= Stratford Press (Cincinnati) =

Former American printing house

The Stratford Press of Cincinnati was the private press of Elmer Frank Gleason (1882–1965), who hand-crafted non-commercial books for libraries, literary clubs, academic institutions, philanthropists, artists, collectors, patrons, and friends.

== History ==
The Stratford Press, for commercial purposes, was founded in 1913 in Worcester, Massachusetts, by Thomas F. Johnson (born 1880) and Elmer Frank Gleason for the purpose of producing "high-grade commercial and society printing." Gleason filed for bankruptcy in 1914.

After the failed commercial attempt in Worcester, Gleason began building books, privately in Cincinnati under the name, Stratford Press, around 1920, as a hobby – during the arts and Crafts movement, and in particular, the private press movement throughout Britain, Europe, and America. Gleason – lauded as a talented artisan in the craft of book building and design – printed and bound his books by hand. Some of his works have flourished in literary, art, and history circles, not only for design and construction, but also for substantive content. An exemplary specimen of his work is found in a booklet, Clara Chipman Newton: a memorial tribute, released November 1, 1938, in Cincinnati.

== Selected acclaim ==
James Lamar Weygand, in 1965, authored and published a critical-biographical essay and a bibliography, Elmer F. Gleason and the Stratford Press: A History & Bibliography, wherein he asserted that the Stratford Press "was one of the most significant private presses of the Midwestern United States." He pointed out that, in nearly a half-century of creative activity, Gleason contributed substantially to typographical standards both in the Ohio Valley and in the nation.

== Selected works ==
- Clara Chipman Newton: A Memorial Tribute (small booklet; limited edition, privately distributed)Compiling committee: Florence Murdoch (maiden; 1887–1977) (chairman); Eunice Resor (née Eunice Swift Thoms; 1871–1960); Susan Galbraith (née Susan Clark Neff; 1877–1970); Emma Mendenhall (1873–1964); Elizabeth Kellogg (née Elizabeth Rockey Kellogg; 1870–1967)The booklet was hand designed, printed, and bound by the Stratford Press (the private press of Elmer Frank Gleason; 1882–1965; at his home in Cincinnati); co-publishers: (i) Cincinnati Woman's Club, (ii) The Loring Andrews Company, (iii) The Stratford Press; released November 1, 1938;

== Elmer Frank Gleason ==
Elmer Frank Gleason, professionally in Cincinnati, was head of layout and design for the McDonald Printing Company.

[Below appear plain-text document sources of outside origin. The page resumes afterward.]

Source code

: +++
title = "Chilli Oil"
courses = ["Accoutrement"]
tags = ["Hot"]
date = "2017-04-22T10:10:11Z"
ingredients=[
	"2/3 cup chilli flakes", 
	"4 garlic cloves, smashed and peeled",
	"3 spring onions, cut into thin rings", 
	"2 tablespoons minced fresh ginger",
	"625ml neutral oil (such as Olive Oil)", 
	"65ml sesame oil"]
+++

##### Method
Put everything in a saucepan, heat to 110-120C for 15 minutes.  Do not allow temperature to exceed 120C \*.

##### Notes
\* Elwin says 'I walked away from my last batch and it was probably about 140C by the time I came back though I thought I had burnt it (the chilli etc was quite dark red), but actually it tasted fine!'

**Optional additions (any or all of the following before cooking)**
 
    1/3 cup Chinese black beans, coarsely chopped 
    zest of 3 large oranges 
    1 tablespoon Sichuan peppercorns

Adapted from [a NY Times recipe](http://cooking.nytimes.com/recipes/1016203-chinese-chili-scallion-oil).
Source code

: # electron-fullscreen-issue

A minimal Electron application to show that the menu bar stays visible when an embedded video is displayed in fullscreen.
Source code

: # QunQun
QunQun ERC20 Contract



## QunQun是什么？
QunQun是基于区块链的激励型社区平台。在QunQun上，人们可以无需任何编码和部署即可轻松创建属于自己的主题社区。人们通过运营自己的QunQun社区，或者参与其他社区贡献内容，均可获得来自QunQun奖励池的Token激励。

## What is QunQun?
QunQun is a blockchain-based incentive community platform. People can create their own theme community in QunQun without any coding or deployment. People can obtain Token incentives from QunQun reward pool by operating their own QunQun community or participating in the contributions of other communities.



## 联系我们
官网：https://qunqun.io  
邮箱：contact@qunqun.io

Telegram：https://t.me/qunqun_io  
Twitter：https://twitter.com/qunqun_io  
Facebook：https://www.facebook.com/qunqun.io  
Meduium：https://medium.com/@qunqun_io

== The name, Stratford (disambiguation) ==
Stratford-upon-Avon is the hometown of Shakespeare. Stratford is also a metropolitan district in the London Borough of Newham in Greater London. The name "Stratford" is contained in several book-literature company oriented names, including

(i) The Stratford Press Company of Cleveland, founded in 1911 by William Joseph Raddatz (1880–1940), dissolved in 1925, and (ii) The Stratford Company, Publishers, Boston, founded around 1915, which published The Stratford Journal ("an international magazine") (Vol. 1, No. 1, Autumn 1916, to Vol. 6, No. 1, January-March 1920), and (iii) the American Book-Stratford Press, Inc., founded by Louis Satenstein (1882–1964) in New York City as the American Book Bindery Company.